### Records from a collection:
──────────────────────────────
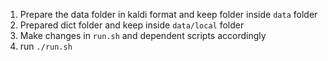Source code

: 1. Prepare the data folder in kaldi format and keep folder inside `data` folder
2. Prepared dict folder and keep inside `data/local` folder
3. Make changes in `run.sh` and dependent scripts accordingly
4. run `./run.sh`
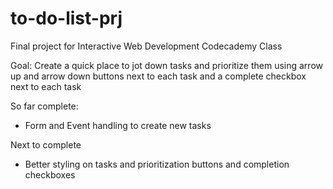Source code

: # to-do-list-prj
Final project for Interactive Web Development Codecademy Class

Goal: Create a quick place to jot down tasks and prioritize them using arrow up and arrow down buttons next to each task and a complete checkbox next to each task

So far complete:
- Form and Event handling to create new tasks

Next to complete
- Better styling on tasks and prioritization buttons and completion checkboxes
──────────────────────────────
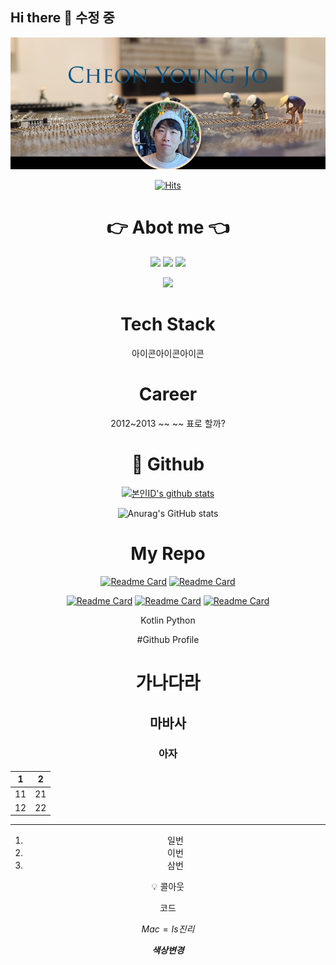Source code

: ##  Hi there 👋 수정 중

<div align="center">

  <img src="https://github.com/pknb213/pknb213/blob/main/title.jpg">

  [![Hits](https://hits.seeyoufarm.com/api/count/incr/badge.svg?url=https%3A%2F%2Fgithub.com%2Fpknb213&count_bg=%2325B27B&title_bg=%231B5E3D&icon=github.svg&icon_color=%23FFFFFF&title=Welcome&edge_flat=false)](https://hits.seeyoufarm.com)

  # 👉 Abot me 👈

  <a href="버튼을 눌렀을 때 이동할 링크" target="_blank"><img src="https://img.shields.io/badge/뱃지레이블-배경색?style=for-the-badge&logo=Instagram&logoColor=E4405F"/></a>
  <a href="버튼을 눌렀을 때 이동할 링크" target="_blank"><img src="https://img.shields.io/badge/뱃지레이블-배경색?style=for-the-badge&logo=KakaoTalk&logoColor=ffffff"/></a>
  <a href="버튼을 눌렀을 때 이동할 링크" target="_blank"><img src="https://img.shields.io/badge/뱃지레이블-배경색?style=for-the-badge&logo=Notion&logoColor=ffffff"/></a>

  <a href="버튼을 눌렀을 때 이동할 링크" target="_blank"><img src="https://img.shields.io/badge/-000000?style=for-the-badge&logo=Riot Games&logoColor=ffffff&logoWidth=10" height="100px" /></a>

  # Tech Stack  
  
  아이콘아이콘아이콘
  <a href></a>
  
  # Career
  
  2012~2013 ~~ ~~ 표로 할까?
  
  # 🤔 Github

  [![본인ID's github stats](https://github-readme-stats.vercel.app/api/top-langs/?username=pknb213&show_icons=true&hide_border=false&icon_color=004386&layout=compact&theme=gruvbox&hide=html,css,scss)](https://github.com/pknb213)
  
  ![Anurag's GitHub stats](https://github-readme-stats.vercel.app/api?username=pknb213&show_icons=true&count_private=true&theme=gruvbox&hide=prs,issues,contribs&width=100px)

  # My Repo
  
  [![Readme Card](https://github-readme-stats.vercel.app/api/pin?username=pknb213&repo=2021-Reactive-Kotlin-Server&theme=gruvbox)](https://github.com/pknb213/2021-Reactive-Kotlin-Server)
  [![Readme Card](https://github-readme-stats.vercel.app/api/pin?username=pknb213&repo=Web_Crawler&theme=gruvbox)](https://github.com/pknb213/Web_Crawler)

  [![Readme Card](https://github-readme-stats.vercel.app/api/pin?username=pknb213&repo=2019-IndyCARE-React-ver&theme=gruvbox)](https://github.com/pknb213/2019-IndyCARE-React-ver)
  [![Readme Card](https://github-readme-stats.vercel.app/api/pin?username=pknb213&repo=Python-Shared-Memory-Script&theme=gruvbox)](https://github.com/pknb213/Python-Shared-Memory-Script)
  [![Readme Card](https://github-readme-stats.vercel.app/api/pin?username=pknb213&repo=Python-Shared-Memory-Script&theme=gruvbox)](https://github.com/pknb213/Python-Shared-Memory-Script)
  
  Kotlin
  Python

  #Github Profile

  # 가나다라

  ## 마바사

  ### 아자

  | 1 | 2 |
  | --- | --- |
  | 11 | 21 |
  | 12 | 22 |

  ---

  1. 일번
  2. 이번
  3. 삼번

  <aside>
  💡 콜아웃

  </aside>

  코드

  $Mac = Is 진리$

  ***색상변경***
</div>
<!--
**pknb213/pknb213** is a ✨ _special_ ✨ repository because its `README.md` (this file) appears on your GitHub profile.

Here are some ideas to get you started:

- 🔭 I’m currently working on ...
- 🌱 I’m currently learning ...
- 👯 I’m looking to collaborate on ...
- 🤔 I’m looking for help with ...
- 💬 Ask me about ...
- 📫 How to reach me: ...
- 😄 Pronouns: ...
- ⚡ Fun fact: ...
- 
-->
──────────────────────────────
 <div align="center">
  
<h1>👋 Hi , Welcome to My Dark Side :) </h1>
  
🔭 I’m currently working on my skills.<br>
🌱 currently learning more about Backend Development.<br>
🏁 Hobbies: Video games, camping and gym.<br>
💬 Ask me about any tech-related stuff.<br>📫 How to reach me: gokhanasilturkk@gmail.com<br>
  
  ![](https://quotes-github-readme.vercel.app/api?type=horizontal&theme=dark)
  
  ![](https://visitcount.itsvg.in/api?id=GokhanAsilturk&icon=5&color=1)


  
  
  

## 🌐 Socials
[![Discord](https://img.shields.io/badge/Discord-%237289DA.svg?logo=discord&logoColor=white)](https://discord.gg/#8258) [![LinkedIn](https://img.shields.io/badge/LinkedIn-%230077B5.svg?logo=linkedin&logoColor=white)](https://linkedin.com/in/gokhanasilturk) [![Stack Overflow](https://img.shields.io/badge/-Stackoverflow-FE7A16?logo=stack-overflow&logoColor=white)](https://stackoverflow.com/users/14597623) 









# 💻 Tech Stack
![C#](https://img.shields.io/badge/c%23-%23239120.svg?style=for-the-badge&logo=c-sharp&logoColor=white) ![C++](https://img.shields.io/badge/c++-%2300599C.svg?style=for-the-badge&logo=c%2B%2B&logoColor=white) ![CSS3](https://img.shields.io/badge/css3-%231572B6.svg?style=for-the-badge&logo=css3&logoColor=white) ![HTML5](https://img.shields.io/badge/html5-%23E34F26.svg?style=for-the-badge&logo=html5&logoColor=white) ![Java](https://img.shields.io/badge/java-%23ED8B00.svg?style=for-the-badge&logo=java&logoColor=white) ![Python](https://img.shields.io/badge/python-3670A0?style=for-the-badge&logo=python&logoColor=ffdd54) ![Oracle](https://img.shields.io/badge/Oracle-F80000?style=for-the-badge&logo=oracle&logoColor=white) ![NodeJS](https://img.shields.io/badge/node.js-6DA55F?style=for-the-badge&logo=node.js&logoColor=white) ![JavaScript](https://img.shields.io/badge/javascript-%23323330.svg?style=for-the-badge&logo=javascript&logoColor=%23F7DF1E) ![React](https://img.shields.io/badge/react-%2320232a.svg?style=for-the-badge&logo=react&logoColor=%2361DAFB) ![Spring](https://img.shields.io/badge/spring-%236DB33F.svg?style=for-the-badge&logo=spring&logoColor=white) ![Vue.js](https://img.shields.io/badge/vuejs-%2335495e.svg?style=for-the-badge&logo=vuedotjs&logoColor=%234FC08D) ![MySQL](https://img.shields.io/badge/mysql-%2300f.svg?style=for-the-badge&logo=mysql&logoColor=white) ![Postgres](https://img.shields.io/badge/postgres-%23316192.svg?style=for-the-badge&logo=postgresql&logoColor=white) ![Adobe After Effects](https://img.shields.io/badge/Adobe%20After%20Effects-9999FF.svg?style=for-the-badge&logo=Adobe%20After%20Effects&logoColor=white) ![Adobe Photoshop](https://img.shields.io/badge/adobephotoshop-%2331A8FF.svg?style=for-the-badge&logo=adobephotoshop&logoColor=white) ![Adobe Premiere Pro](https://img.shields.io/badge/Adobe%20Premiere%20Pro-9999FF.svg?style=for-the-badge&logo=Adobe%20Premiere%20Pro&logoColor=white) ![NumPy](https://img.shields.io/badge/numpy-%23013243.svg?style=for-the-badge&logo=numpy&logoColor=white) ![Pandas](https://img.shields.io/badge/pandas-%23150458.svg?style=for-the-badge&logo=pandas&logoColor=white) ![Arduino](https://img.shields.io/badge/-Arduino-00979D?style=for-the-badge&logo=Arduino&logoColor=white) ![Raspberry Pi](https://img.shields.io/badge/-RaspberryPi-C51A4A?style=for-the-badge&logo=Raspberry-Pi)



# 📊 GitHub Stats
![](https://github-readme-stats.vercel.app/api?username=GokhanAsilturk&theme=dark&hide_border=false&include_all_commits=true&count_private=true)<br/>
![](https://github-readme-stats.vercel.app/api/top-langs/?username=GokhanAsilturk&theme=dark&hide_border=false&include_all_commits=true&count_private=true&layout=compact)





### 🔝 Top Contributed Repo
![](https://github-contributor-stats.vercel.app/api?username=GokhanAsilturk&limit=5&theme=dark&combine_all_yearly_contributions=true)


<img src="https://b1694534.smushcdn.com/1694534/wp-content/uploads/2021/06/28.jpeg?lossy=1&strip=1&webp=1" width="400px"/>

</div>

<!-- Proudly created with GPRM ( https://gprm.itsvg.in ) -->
──────────────────────────────
### EXERCISE AIM:
All lines above with the word "Kotlin" need to be reported.

### SOLUTION FOR THIS EXERCISE:
  [![Readme Card](https://github-readme-stats.vercel.app/api/pin?username=pknb213&repo=2021-Reactive-Kotlin-Server&theme=gruvbox)](https://github.com/pknb213/2021-Reactive-Kotlin-Server)
  Kotlin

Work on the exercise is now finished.